Many states go beyond those requirements with additional consumer protections which is one of the reasons why there have been criticisms of another Republican proposal, one Trump has touted as well, to allow for the sale of health insurance across state lines.

Trump has said lifting the boundaries could lower costs and add to competition, but those opposed to the idea fear it would lead to bare minimum insurance coverage plans and send the healthiest people out of states like West Virginia en masse for cheaper options.

The ACA already allows states to create health care “compacts” with other states, but that provision in the lengthy law has not been fully implemented because compact regulations were not finalized at the federal level.

“I’m not saying that opening the state lines, in and of itself, is going to solve all the problems. It’s just one option that we think we should consider to potentially help the situation,” Mooney argued.
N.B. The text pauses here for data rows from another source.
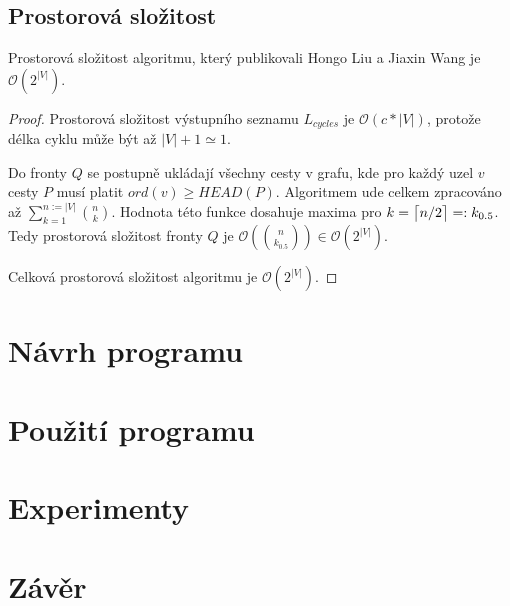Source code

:     \section{Prostorová složitost}
        \begin{theorem}
            Prostorová složitost algoritmu, který publikovali Hongo Liu a Jiaxin Wang je $\mathcal{O}(2^{|V|})$.
        \end{theorem}

        \begin{proof}
            Prostorová složitost výstupního seznamu $L_{cycles}$ je $\mathcal{O}(c * |V|)$, protože délka cyklu může být až $|V| + 1 \simeq 1$.

            Do fronty $Q$ se postupně ukládají všechny cesty v grafu, kde pro každý uzel $v$ cesty $P$ musí platit $ord(v) \geq HEAD(P)$. Algoritmem ude celkem zpracováno až $\sum_{k=1}^{n:= |V|} {n \choose k}$. Hodnota této funkce dosahuje maxima pro $k = \ceil[\big]{n/2} =: k_{0.5}$. Tedy prostorová složitost fronty $Q$ je $\mathcal{O}({n \choose k_{0.5}}) \in \mathcal{O}(2^{|V|})$.

            Celková prostorová složitost algoritmu je $\mathcal{O}(2^{|V|})$.
        \end{proof}



\chapter{Návrh programu}
    \label{chapter:Design}
    \lipsum

\chapter{Použití programu}
    \label{chapter:Help}
    \lipsum

\chapter{Experimenty}
    \label{chapter:Experiments}
    \lipsum

\chapter{Závěr}
    \label{chapter:Conclusion}
    \lipsum[2]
At the same time, Mooney is an advocate for returning more control of health care to individual states.

“The states should be the prime actors in a lot of these plans that are being made available, not necessarily the federal government,” Mooney said.

He used the Medicaid expansion as one example. Under ACA, Medicaid coverage was expanded to include those whose annual earnings are up to 135 percent of the poverty level which has brought more than 170,000 state residents into the program.

Republicans have proposed rolling back the expansion and, instead, allocating Medicaid funding to individual states via block grants to potentially allow for more flexibility.

“If the state of West Virginia can afford that and they think it makes sense, you can keep it,” Mooney said.

It would be up to states to answer other questions like, “At what point do people pay for part of their own health care? I know that’s a sticking point for a lot of folks who obviously can’t afford it. But understand Medicaid is for poor folks, at the poverty level or below.”

Letnaunchyn had many questions about that possibility including how the amount allocated to West Virginia would be determined. Also, he asked, “What kind of strings will be attached with the money?”

West Virginia’s hospitals employ 45,000 people, according to Letnaunchyn, who noted the hospitals are important economic drivers.

“Those hospitals are on the bubble not knowing where things are going to go, just like we are,” he said.